16.8 Governing Law; Jurisdiction; Venue. This Agreement and matters arising out of or relating to the performance hereof, or the obligations hereunder shall be construed, interpreted, applied and governed in all respects in accordance with the laws of the Federal Republic of Germany, without regard to its conflicts of law provisions, but paying regard to the use of English as a language of concession. If any term of the Agreement is open to interpretation or its meaning has been specified in German language within brackets, the intended German meaning shall prevail without recourse to English or any other law. The application of the provisions of the United Nations Convention on Contracts for the International Sale of Good (CISG) shall be excluded.
16.9 Binding Effect; Assignment. This Agreement shall be binding upon and inure to the benefit of SENORICS and CUSTOMER and each of its respective parent companies, subsidiaries, successors and permitted assigns. CUSTOMER may not assign its rights and obligations hereunder without the prior written consent of SENORICS.

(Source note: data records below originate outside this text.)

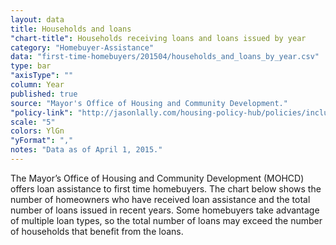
 ```yaml
---
layout: data
title: Households and loans
"chart-title": Households receiving loans and loans issued by year
category: "Homebuyer-Assistance"
data: "first-time-homebuyers/201504/households_and_loans_by_year.csv"
type: bar
"axisType": ""
column: Year
published: true
source: "Mayor's Office of Housing and Community Development."
"policy-link": "http://jasonlally.com/housing-policy-hub/policies/inclusionary-housing/"
scale: "5"
colors: YlGn
"yFormat": ","
notes: "Data as of April 1, 2015."
---
```


The Mayor’s Office of Housing and Community Development (MOHCD) offers loan assistance to first time homebuyers. The chart below shows the number of homeowners who have received loan assistance and the total number of loans issued in recent years. Some homebuyers take advantage of multiple loan types, so the total number of loans may exceed the number of households that benefit from the loans.
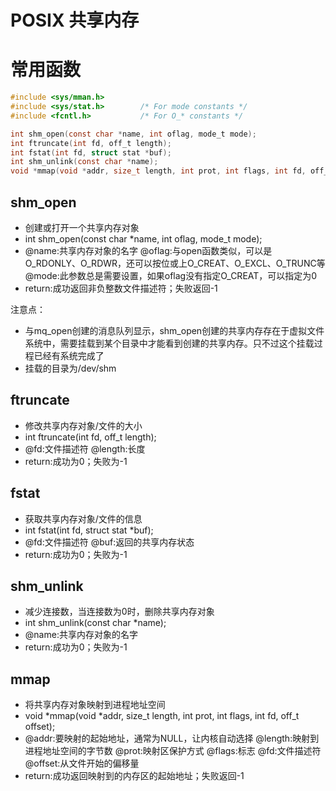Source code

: # POSIX 共享内存

# 常用函数
```c
#include <sys/mman.h>
#include <sys/stat.h>        /* For mode constants */
#include <fcntl.h>           /* For O_* constants */

int shm_open(const char *name, int oflag, mode_t mode);
int ftruncate(int fd, off_t length);
int fstat(int fd, struct stat *buf);
int shm_unlink(const char *name);
void *mmap(void *addr, size_t length, int prot, int flags, int fd, off_t offset);
```

## shm_open
- 创建或打开一个共享内存对象
- int shm_open(const char *name, int oflag, mode_t mode);
- @name:共享内存对象的名字
  @oflag:与open函数类似，可以是O_RDONLY、O_RDWR，还可以按位或上O_CREAT、O_EXCL、O_TRUNC等
  @mode:此参数总是需要设置，如果oflag没有指定O_CREAT，可以指定为0
- return:成功返回非负整数文件描述符；失败返回-1

注意点：
- 与mq_open创建的消息队列显示，shm_open创建的共享内存存在于虚拟文件系统中，需要挂载到某个目录中才能看到创建的共享内存。只不过这个挂载过程已经有系统完成了
- 挂载的目录为/dev/shm

## ftruncate
- 修改共享内存对象/文件的大小
- int ftruncate(int fd, off_t length);
- @fd:文件描述符
  @length:长度
- return:成功为0；失败为-1

## fstat
- 获取共享内存对象/文件的信息
- int fstat(int fd, struct stat *buf);
- @fd:文件描述符
  @buf:返回的共享内存状态
- return:成功为0；失败为-1

## shm_unlink
- 减少连接数，当连接数为0时，删除共享内存对象
- int shm_unlink(const char *name);
- @name:共享内存对象的名字
- return:成功为0；失败为-1

## mmap
- 将共享内存对象映射到进程地址空间
- void *mmap(void *addr, size_t length, int prot, int flags, int fd, off_t offset);
- @addr:要映射的起始地址，通常为NULL，让内核自动选择
  @length:映射到进程地址空间的字节数
  @prot:映射区保护方式
  @flags:标志
  @fd:文件描述符
  @offset:从文件开始的偏移量
- return:成功返回映射到的内存区的起始地址；失败返回-1



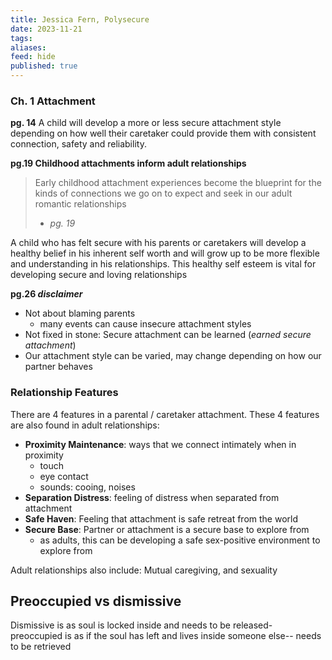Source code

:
 ```yaml
---
title: Jessica Fern, Polysecure
date: 2023-11-21
tags: 
aliases: 
feed: hide
published: true
---
```

### Ch. 1 Attachment
__pg. 14__
A child will develop a more or less secure attachment style depending on how well their caretaker could provide them with consistent connection, safety and reliability.

__pg.19 Childhood attachments inform adult relationships__

> Early childhood attachment experiences become the blueprint for the kinds of connections we go on to expect and seek in our adult romantic relationships
> - _pg. 19_

A child who has felt secure with his parents or caretakers will develop a healthy belief in his inherent self worth and will grow up to be more flexible and understanding in his relationships. This healthy self esteem is vital for developing secure and loving relationships

**pg.26 _disclaimer_**
- Not about blaming parents
	- many events can cause insecure attachment styles
- Not fixed in stone: Secure attachment can be learned (_earned secure attachment_)
- Our attachment style can be varied, may change depending on how our partner behaves
### Relationship Features
There are 4 features in a parental / caretaker attachment. These 4 features are also found in adult relationships:
- **Proximity Maintenance**: ways that we connect intimately when in proximity
	- touch
	- eye contact
	- sounds: cooing, noises
- **Separation Distress**: feeling of distress when separated from attachment
- **Safe Haven**: Feeling that attachment is safe retreat from the world
- **Secure Base**: Partner or attachment is a secure base to explore from
	- as adults, this can be developing a safe sex-positive environment to explore from

Adult relationships also include: Mutual caregiving, and sexuality



## Preoccupied vs dismissive
Dismissive is as soul is locked inside and needs to be released- preoccupied is as if the soul has left and lives inside someone else-- needs to be retrieved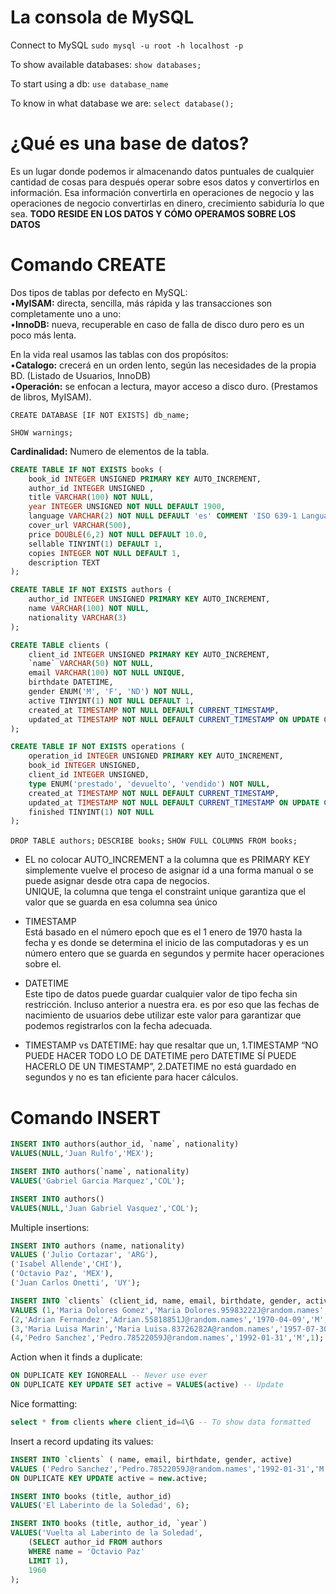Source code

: # La consola de MySQL
Connect to MySQL
`sudo mysql -u root -h localhost -p`

To show available databases:
`show databases;`

To start using a db:
`use database_name`

To know in what database we are:
`select database();`

# ¿Qué es una base de datos?

Es un lugar donde podemos ir almacenando datos puntuales de cualquier cantidad de cosas para después operar sobre esos datos y convertirlos en información. Esa información convertirla en operaciones de negocio y las operaciones de negocio convertirlas en dinero, crecimiento sabiduría lo que sea. **TODO RESIDE EN LOS DATOS Y CÓMO OPERAMOS SOBRE LOS DATOS**  

# Comando CREATE
Dos tipos de tablas por defecto en MySQL:  
•**MyISAM:** directa, sencilla, más rápida y las transacciones son completamente uno a uno:  
•**InnoDB:** nueva, recuperable en caso de falla de disco duro pero es un poco más lenta.

En la vida real usamos las tablas con dos propósitos:  
•**Catalogo:** crecerá en un orden lento, según las necesidades de la propia BD. (Listado de Usuarios, InnoDB)  
•**Operación:** se enfocan a lectura, mayor acceso a disco duro. (Prestamos de libros, MyISAM).

`CREATE DATABASE [IF NOT EXISTS] db_name;`

`SHOW warnings;`

**Cardinalidad:** Numero de elementos de la tabla.

```sql
CREATE TABLE IF NOT EXISTS books (
	book_id INTEGER UNSIGNED PRIMARY KEY AUTO_INCREMENT,
	author_id INTEGER UNSIGNED ,
	title VARCHAR(100) NOT NULL,
	year INTEGER UNSIGNED NOT NULL DEFAULT 1900,
	language VARCHAR(2) NOT NULL DEFAULT 'es' COMMENT 'ISO 639-1 Language',
	cover_url VARCHAR(500),
	price DOUBLE(6,2) NOT NULL DEFAULT 10.0,
	sellable TINYINT(1) DEFAULT 1,
	copies INTEGER NOT NULL DEFAULT 1,
	description TEXT
);

CREATE TABLE IF NOT EXISTS authors (
	author_id INTEGER UNSIGNED PRIMARY KEY AUTO_INCREMENT,
	name VARCHAR(100) NOT NULL,
	nationality VARCHAR(3)
);

CREATE TABLE clients (
	client_id INTEGER UNSIGNED PRIMARY KEY AUTO_INCREMENT,
	`name` VARCHAR(50) NOT NULL,
	email VARCHAR(100) NOT NULL UNIQUE,
	birthdate DATETIME,
	gender ENUM('M', 'F', 'ND') NOT NULL,
	active TINYINT(1) NOT NULL DEFAULT 1, 
	created_at TIMESTAMP NOT NULL DEFAULT CURRENT_TIMESTAMP,
	updated_at TIMESTAMP NOT NULL DEFAULT CURRENT_TIMESTAMP ON UPDATE CURRENT_TIMESTAMP
);

CREATE TABLE IF NOT EXISTS operations (
	operation_id INTEGER UNSIGNED PRIMARY KEY AUTO_INCREMENT,
	book_id INTEGER UNSIGNED,
	client_id INTEGER UNSIGNED,
	type ENUM('prestado', 'devuelto', 'vendido') NOT NULL,
	created_at TIMESTAMP NOT NULL DEFAULT CURRENT_TIMESTAMP,
	updated_at TIMESTAMP NOT NULL DEFAULT CURRENT_TIMESTAMP ON UPDATE CURRENT_TIMESTAMP,
	finished TINYINT(1) NOT NULL
);

```

`DROP TABLE authors;`
`DESCRIBE books;`
`SHOW FULL COLUMNS FROM books;`

-  EL no colocar AUTO_INCREMENT a la columna que es PRIMARY KEY simplemente vuelve el proceso de asignar id a una forma manual o se puede asignar desde otra capa de negocios.  
    UNIQUE, la columna que tenga el constraint unique garantiza que el valor que se guarda en esa columna sea único
    
-   TIMESTAMP  
    Está basado en el número epoch que es el 1 enero de 1970 hasta la fecha y es donde se determina el inicio de las computadoras y es un número entero que se guarda en segundos y permite hacer operaciones sobre el.
    
-   DATETIME  
    Este tipo de datos puede guardar cualquier valor de tipo fecha sin restricción. Incluso anterior a nuestra era. es por eso que las fechas de nacimiento de usuarios debe utilizar este valor para garantizar que podemos registrarlos con la fecha adecuada.
    
-  TIMESTAMP vs DATETIME: hay que resaltar que un, 1.TIMESTAMP “NO PUEDE HACER TODO LO DE DATETIME pero DATETIME SÍ PUEDE HACERLO DE UN TIMESTAMP”, 2.DATETIME no está guardado en segundos y no es tan eficiente para hacer cálculos.

# Comando INSERT

```sql
INSERT INTO authors(author_id, `name`, nationality)
VALUES(NULL,'Juan Rulfo','MEX');

INSERT INTO authors(`name`, nationality)
VALUES('Gabriel Garcia Marquez','COL');

INSERT INTO authors()
VALUES(NULL,'Juan Gabriel Vasquez','COL');
```

Multiple insertions:
```sql
INSERT INTO authors (name, nationality)
VALUES ('Julio Cortazar', 'ARG'),
('Isabel Allende','CHI'),
('Octavio Paz', 'MEX'),
('Juan Carlos Onetti', 'UY'); 
```

```sql
INSERT INTO `clients` (client_id, name, email, birthdate, gender, active) 
VALUES (1,'Maria Dolores Gomez','Maria Dolores.95983222J@random.names','1971-06-06','F',1),
(2,'Adrian Fernandez','Adrian.55818851J@random.names','1970-04-09','M',1),
(3,'Maria Luisa Marin','Maria Luisa.83726282A@random.names','1957-07-30','F',1),
(4,'Pedro Sanchez','Pedro.78522059J@random.names','1992-01-31','M',1);
```

Action when it finds a duplicate:
```sql
ON DUPLICATE KEY IGNOREALL -- Never use ever
ON DUPLICATE KEY UPDATE SET active = VALUES(active) -- Update 
```

Nice formatting:
```sql
select * from clients where client_id=4\G -- To show data formatted

```

Insert a record updating its values:
```sql
INSERT INTO `clients` ( name, email, birthdate, gender, active) 
VALUES ('Pedro Sanchez','Pedro.78522059J@random.names','1992-01-31','M',0) AS new
ON DUPLICATE KEY UPDATE active = new.active; 
```

```sql
INSERT INTO books (title, author_id)
VALUES('El Laberinto de la Soledad', 6);

INSERT INTO books (title, author_id, `year`)
VALUES('Vuelta al Laberinto de la Soledad',
	(SELECT author_id FROM authors
	WHERE name = 'Octavio Paz'
	LIMIT 1),
	1960	  
);

```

16.10 Independent Contractors. Nothing in this Agreement shall create any association, employment relationship, partnership, agency, joint venture or similar relationship between the Parties hereto, it being understood and agreed that the Parties are independent contractors and neither Party shall have the power or authority to obligate the other in any way. CUSTOMER hereby accepts and confirms SENORICS’s exclusive rights in and ownership of the Products, including but not limited to any Improvements in the Products, and SENORICS’s exclusive rights of use and exploitation thereof with respect to third parties. In addition, CUSTOMER herewith accepts and confirms SENORICS’s trademark, name, copyrights, and patent rights relating to the Products and the associated documentation and SENORICS’s exclusive ownership of such trademarks, name, copyrights, and patent rights vis-à-vis third parties. CUSTOMER agrees to take no action, directly or indirectly, to contest or impair SENORICS’s ownership, right, title or interest in or to the Products, SENORICS’s Intellectual Property, or any registrations pertaining thereto.
16.11 Severability. If any term or provision of this Agreement is held to be invalid, illegal or unenforceable in any respect, such invalidity, illegality or unenforceability shall be modified to the extent necessary to bring such provision into compliance with applicable law and shall not thereby affect any other provision or provisions of this Agreement. In the event that modification of such provision is not possible, such provision or provisions shall be ineffective only to the extent of such invalidity, illegality or unenforceability, without invalidating the remainder of such provision or provisions or the remaining provisions of this Agreement. In such case, this Agreement shall be construed as if such invalid, illegal or unenforceable provision or provisions had never been contained herein, unless the deletion of such provision or provisions would result in such a material change as to cause performance by a Party to be unreasonable.
16.12 Undertakings. Until three (3) years after the date of termination or expiration hereof, each Party agrees that it will not, directly or indirectly, solicit, interfere with, try to entice away, or hire (directly, indirectly, or on a part-time or contract basis) any employee (including any contractor or subcontractor) of the other Party. This provision shall not apply to newspaper, Internet, or similar employment solicitations directed to the public at large.
16.13 Data Protection. Notwithstanding anything to the contrary in this Agreement, all obligations of Customer pertaining to Data Privacy Laws and as applicable to Customer’s Affiliates, End Users, clients, customers and other third parties including but not limited to affected persons within the meaning of the Data Privacy Laws resulting from the use or operation of the Integrated Products, services provided or the use of or operation of the Integrated Products shall be the sole responsibility Customer or its Affiliate.